Mugabe’s ‘Look East’ policy seen as ‘propaganda’

Zimbabwe, shunned by the West, is trawling ever wider for alternative business partners, but analysts say much-trumpeted deals with its new friends are unlikely to yield meaningful benefits for the country.

The state-run Zimbabwe Central Bank summoned reporters to a press conference last week to attend the signing of a series of memorandums of understanding [MOU] with Russian conglomerate Rusaviatrade said to be worth $300-million.

In theory, the signings should lead to the construction of a new suburban rail link to Harare as well an upgrade to the country’s main airport.

But economists said the signing was likely to be as unproductive as similar agreements signed with the likes of China and India.

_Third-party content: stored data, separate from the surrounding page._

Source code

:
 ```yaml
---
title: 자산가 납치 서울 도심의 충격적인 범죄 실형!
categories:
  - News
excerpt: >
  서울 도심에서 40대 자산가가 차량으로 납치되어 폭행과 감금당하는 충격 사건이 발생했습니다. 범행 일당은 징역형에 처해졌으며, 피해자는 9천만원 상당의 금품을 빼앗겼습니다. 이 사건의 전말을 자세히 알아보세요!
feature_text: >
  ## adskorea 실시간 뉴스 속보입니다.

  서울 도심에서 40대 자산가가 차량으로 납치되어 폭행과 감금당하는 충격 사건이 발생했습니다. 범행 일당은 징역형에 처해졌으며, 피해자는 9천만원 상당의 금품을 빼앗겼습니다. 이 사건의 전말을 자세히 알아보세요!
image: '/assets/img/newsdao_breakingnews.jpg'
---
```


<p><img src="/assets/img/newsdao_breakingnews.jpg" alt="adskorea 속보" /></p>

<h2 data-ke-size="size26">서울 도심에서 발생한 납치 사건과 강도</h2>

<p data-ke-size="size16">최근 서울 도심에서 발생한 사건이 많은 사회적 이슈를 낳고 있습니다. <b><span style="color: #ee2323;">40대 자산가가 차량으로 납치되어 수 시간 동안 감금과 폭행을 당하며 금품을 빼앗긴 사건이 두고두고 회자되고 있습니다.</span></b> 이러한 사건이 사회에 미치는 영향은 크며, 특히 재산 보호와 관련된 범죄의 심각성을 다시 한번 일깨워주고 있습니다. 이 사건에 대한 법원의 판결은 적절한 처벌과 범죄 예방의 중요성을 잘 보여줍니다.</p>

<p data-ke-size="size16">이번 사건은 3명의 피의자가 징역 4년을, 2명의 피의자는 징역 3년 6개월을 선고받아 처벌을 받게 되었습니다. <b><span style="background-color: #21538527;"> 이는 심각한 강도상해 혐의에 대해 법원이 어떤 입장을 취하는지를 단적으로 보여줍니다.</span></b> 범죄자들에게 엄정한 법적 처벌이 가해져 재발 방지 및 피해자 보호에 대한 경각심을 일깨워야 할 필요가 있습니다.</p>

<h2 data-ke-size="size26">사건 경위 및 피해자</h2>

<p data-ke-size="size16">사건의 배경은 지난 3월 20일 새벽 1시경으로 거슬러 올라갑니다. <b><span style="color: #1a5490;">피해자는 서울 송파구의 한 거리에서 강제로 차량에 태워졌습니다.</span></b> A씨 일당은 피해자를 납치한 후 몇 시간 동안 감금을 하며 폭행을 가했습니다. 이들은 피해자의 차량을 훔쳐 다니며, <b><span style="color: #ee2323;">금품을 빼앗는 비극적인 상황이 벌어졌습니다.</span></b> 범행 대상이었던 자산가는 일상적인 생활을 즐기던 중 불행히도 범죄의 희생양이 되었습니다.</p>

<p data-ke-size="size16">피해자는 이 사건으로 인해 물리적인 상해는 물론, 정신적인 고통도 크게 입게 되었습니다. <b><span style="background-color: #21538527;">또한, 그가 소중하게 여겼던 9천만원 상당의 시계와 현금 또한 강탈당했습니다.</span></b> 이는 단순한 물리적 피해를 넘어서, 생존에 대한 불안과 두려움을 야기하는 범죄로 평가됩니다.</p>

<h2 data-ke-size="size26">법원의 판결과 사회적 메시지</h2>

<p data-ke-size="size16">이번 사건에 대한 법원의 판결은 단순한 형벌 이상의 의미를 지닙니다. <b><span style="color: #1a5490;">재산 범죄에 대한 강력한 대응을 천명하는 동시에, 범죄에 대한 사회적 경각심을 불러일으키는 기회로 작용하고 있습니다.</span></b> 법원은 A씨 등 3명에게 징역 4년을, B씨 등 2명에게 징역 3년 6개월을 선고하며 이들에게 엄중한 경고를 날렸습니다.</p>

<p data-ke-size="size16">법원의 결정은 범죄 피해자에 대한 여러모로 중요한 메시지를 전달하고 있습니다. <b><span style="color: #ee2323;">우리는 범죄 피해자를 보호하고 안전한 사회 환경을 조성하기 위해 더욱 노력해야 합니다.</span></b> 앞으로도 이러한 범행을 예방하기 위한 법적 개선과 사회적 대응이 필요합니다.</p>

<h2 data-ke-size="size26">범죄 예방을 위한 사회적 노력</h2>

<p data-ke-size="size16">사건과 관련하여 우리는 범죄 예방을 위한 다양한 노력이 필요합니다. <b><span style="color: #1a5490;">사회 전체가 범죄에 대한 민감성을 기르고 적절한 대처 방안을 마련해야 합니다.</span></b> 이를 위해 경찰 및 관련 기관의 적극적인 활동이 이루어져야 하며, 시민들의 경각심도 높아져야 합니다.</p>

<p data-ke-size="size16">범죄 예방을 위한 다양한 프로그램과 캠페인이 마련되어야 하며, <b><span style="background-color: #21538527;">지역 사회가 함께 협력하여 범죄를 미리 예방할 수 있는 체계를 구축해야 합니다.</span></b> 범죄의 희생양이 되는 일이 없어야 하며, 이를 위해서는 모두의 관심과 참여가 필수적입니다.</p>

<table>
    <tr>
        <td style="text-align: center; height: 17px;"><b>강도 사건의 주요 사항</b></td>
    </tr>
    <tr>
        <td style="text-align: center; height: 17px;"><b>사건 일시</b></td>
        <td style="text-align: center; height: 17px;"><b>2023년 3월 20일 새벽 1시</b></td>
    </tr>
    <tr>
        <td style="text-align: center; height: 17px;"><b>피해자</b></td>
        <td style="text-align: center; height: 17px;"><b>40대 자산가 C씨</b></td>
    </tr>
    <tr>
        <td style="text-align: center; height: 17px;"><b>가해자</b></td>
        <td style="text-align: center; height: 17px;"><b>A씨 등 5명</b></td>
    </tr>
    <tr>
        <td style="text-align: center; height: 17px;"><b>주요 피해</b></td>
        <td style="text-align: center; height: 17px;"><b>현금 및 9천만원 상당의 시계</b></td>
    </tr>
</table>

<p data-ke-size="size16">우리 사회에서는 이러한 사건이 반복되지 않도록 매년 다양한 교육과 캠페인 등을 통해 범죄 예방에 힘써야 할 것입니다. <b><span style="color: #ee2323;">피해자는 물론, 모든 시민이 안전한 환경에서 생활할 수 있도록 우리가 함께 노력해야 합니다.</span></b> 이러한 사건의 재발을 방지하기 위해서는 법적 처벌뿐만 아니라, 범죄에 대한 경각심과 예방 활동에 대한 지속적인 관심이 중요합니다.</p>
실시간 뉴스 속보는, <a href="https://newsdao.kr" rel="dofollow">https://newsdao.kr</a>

”It’s more propaganda than anything else,” said independent economist Wilson Johwa. ”Nothing concrete has ever come out of these MOUs whether they are from China or Russia.”

Once a regional economic model, Zimbabwe is in the throes of an economic crisis with a four-figure inflation, mounting poverty and perennial shortages of fuel and basic foodstuffs.

The economic decline was made worse after the country’s former economic allies in the European Union and the United States slammed doors on President Robert Mugabe’s administration following disputed presidential polls in 2002.

After the imposition of targeted sanctions on Mugabe and members of his inner circle, Zimbabwe adopted a ”Look East” policy, seeking to buttress political and trade relations in particular with China, Malaysia and Singapore.

The Chinese influence is such that the government in Beijing is funding a new department at Harare’s state-run University of Zimbabwe that will offer Chinese language and culture courses.

But critics say the policy has thus far done little to halt Zimbabwe’s economic spiral and are sceptical that the tie-up with Moscow will prove more fruitful.

Zimbabwe last year signed a deal with a Chinese supplier, First Automobile Works, to supply 1 000 commuter buses to ply urban routes, especially in Harare. However only a handful were delivered and the capital’s transport problems remain unresolved.

Chinese investors last year also declared their interest in platinum mining, but the project never took off.

In 2003, Zimbabwe also courted Libyan investors by offering them farms in exchange for oil from the north African republic but the deal again collapsed.

”These are just promises, yet what we need is real investment,” said Medicine Masiyiwa, from the Africa Institute for Policy Development think tank.

”Last time we had Libyans, the Chinese and now the Russians. It just shows that focus is lacking. We now seem to be diverging from the look east policy.”

Rangarirai Mberi, business editor of the independent Financial Gazette, said Zimbabwe’s tight restrictions on international money transfers would be a disincentive to investors such as the Russians.

”This makes it very difficult for any foreign investors to repatriate their earnings,” Mberi told Agence France-Presse.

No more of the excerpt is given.